Wow, holy shit, that talk did not disappoint. I will never look at page loads, response times, and percentiles the same way again. Paradigm shifting and a really rare case of a groundbreaking insight.


I think it may have been a different talk either by the same guy, or someone from the same company.


From practical experience, I find it a bit hard to believe this is actually how it works for latency. Were any specific examples provided?


Lots of examples.

Typically the issue was caused by garbage collection. You can twiddle with the parameters to meet your 99% latency goal, and then fail your 1% spectacularly.

Similarly, anything involving the network would slowly be optimised to meet the "typical case" requirements, while the extremes would be terrible.

If I remember correctly, this was a talk by someone working in a real-time trading firm, where latency was a critical metric for all of their systems designs.
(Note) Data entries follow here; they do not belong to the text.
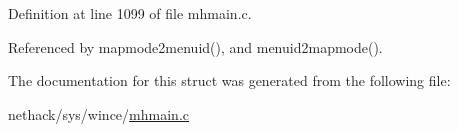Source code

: Definition at line 1099 of file mhmain.\+c.



Referenced by mapmode2menuid(), and menuid2mapmode().



The documentation for this struct was generated from the following file\+:\begin{DoxyCompactItemize}
\item 
nethack/sys/wince/\hyperlink{sys_2wince_2mhmain_8c}{mhmain.\+c}\end{DoxyCompactItemize}
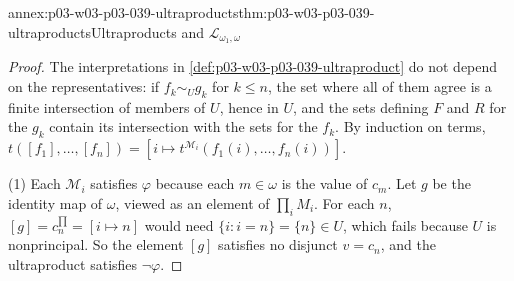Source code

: \begin{annexitem}{annex:p03-w03-p03-039-ultraproducts}{thm:p03-w03-p03-039-ultraproducts}{Ultraproducts and \(\mathcal L_{\omega_1,\omega}\)}
\begin{proof}
The interpretations in \cref{def:p03-w03-p03-039-ultraproduct} do not depend
on the representatives: if \(f_k\sim_Ug_k\) for \(k\le n\), the set where all
of them agree is a finite intersection of members of \(U\), hence in \(U\),
and the sets defining \(F\) and \(R\) for the \(g_k\) contain its
intersection with the sets for the \(f_k\). By induction on terms,
\(t([f_1],\dots,[f_n])=[i\mapsto t^{\mathcal M_i}(f_1(i),\dots,f_n(i))]\).

(1) Each \(\mathcal M_i\) satisfies \(\varphi\) because each \(m\in\omega\) is
the value of \(c_m\). Let \(g\) be the identity map of \(\omega\), viewed as
an element of \(\prod_i M_i\). For each \(n\),
\([g]=c_n^{\prod}=[i\mapsto n]\) would need \(\{i:i=n\}=\{n\}\in U\), which
fails because \(U\) is nonprincipal. So the element \([g]\) satisfies no
disjunct \(v=c_n\), and the ultraproduct satisfies \(\neg\varphi\).


\end{proof}
\end{annexitem}
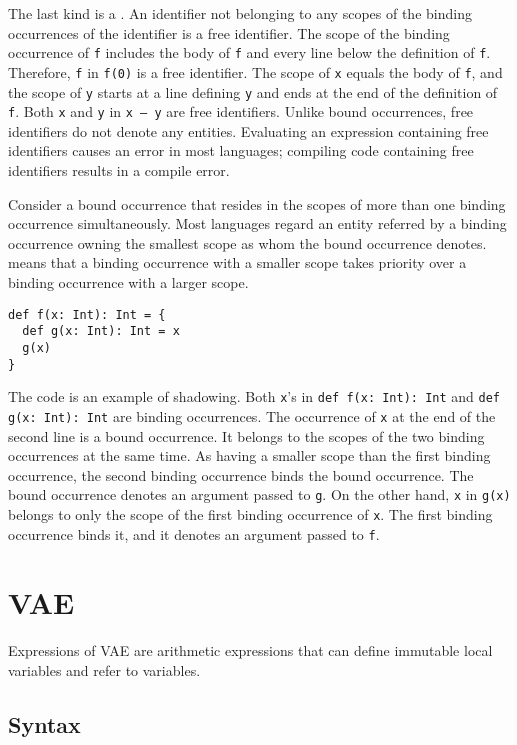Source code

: The last kind is a . An identifier not belonging to any
scopes of the binding occurrences of the identifier is a free identifier. The
scope of the binding occurrence of \verb!f! includes the body of \verb!f! and
every line below the definition of \verb!f!. Therefore, \verb!f! in \verb!f(0)!
is a free identifier. The scope of \verb!x! equals the body of \verb!f!, and the
scope of \verb!y! starts at a line defining \verb!y! and ends at the end of the
definition of \verb!f!. Both \verb!x! and \verb!y! in \verb!x – y! are free
identifiers. Unlike bound occurrences, free identifiers do not denote any
entities. Evaluating an expression containing free identifiers causes an error in
most languages; compiling code containing free identifiers results in a compile
error.

Consider a bound occurrence that resides in the scopes of more than one binding
occurrence simultaneously. Most languages regard an entity referred by a binding
occurrence owning the smallest scope as whom the bound occurrence denotes.
 means that a binding occurrence with a smaller scope takes
priority over a binding occurrence with a larger scope.

\begin{verbatim}
def f(x: Int): Int = {
  def g(x: Int): Int = x
  g(x)
}
\end{verbatim}

The code is an example of shadowing. Both \verb!x!'s in \verb!def f(x: Int): Int!
and \verb!def g(x: Int): Int! are binding occurrences. The occurrence of \verb!x!
at the end of the second line is a bound occurrence. It belongs to the scopes of
the two binding occurrences at the same time. As having a smaller scope than the
first binding occurrence, the second binding occurrence binds the bound
occurrence. The bound occurrence denotes an argument passed to \verb!g!. On the
other hand, \verb!x! in \verb!g(x)! belongs to only the scope of the first
binding occurrence of \verb!x!. The first binding occurrence binds it, and it
denotes an argument passed to \verb!f!.

\section{VAE}

Expressions of VAE are arithmetic expressions that can define immutable local
variables and refer to variables.

\subsection{Syntax}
He had a lot of charts with very visible upticks in latency at the "nice round numbers" where the requirements were set.


I don't know the reasons for this, but when I hammer my Cloudflare Workers with a stress test, some requests take 10-100 times longer than the majority.


I can't quite remember it, but a few weeks ago I read an article about performance, and in the end they said something like "include the mean in your business requirement".

Nobody experiences the mean, but every outlier in your optimization will affect it.


I can totally imagine how that happens... The software isn't performing well enough, so some programmer says "I can rewrite the request queueing system to prioritize requests just before the 1ms deadline and deprioritize the ones where the deadline has already been missed". End result, a step...


Deep in the internals of Google, we actually had a system that was putting incoming requests not in a queue (first-in-first-out), but in a stack (last-in-first-out).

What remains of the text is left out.